Article Text
Abstract
Objectives The term ‘overdiagnosis’ was first used as early as 1924, when J. D. Adamson used it to describe negative implications of attempts to achieve early diagnosis of pulmonary tuberculosis (CMAJ, 1924). Since then, the term has been used most frequently to describe negative outcomes from screening for early-stage asymptomatic cancers. Typical definitions describe overdiagnosis as detection of early-stage asymptomatic conditions that would never have led to morbidity or mortality. In other areas, including mental health, overdiagnosis can occur among people who experience symptoms but whose symptoms do not reflect disorders and may not be amenable to healthcare interventions. Thus, more recent alternative definitions have focused on diagnosis among people who would not be expected to experience net benefit. The degree to which such definitions have been adopted is not clear. Our objective was to describe how the term overdiagnosis has been defined explicitly or operationalized implicitly in mental health.
Method A scoping review of overdiagnosis across medical disciplines searched PubMed in August 2017 for published articles that used keywords related to overdiagnosis.
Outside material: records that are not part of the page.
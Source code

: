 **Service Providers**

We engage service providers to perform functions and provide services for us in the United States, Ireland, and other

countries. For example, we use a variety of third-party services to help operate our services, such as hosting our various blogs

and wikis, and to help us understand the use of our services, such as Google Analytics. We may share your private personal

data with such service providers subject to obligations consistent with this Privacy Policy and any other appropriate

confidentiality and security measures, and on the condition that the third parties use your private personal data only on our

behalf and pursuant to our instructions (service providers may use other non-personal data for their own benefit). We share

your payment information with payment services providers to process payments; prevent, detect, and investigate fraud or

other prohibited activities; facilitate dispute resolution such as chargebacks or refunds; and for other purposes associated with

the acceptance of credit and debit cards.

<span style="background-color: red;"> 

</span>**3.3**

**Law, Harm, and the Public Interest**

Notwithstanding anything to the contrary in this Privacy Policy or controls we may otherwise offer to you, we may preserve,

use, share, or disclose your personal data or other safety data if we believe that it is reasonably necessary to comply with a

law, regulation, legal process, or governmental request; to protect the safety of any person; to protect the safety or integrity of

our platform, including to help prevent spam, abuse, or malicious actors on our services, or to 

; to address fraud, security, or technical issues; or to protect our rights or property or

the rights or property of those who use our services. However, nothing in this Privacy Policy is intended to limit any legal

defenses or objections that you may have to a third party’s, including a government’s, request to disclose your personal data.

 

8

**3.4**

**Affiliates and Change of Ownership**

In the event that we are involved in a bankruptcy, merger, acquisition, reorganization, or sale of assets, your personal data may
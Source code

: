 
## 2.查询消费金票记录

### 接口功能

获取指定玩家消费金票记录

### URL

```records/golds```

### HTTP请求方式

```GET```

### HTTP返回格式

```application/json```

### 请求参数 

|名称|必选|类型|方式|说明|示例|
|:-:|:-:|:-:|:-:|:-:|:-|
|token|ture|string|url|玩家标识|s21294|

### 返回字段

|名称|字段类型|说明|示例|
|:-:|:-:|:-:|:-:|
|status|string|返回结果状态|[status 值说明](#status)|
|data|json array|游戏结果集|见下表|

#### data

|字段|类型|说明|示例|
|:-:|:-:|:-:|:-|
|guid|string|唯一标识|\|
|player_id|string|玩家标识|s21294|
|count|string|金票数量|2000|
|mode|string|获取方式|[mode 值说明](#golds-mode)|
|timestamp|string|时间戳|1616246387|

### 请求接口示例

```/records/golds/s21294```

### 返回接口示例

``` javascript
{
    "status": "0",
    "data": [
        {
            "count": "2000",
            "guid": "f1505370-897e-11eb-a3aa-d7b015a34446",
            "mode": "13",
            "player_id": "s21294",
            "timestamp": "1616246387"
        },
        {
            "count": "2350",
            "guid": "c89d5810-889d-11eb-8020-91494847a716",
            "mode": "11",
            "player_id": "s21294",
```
Articles from the scoping review were eligible for the present analysis if they were classified in the scoping review as related to mental health, excluding neurocognitive disorders, and if they used the term overdiagnosis in the text of the article and not just in the title. We extracted basic information about the article and whether it included an explicit or implicit definition of overdiagnosis. Explicit definitions were extracted. If the definition was implicit, the reviewer provided an explanation of how overdiagnosis was operationalized in the study or article. Data were extracted by one reviewer with validation by a second reviewer, and any disagreements resolved by consensus. Explicit and implicit definitions were grouped into categories by one investigator and verified by a second investigator.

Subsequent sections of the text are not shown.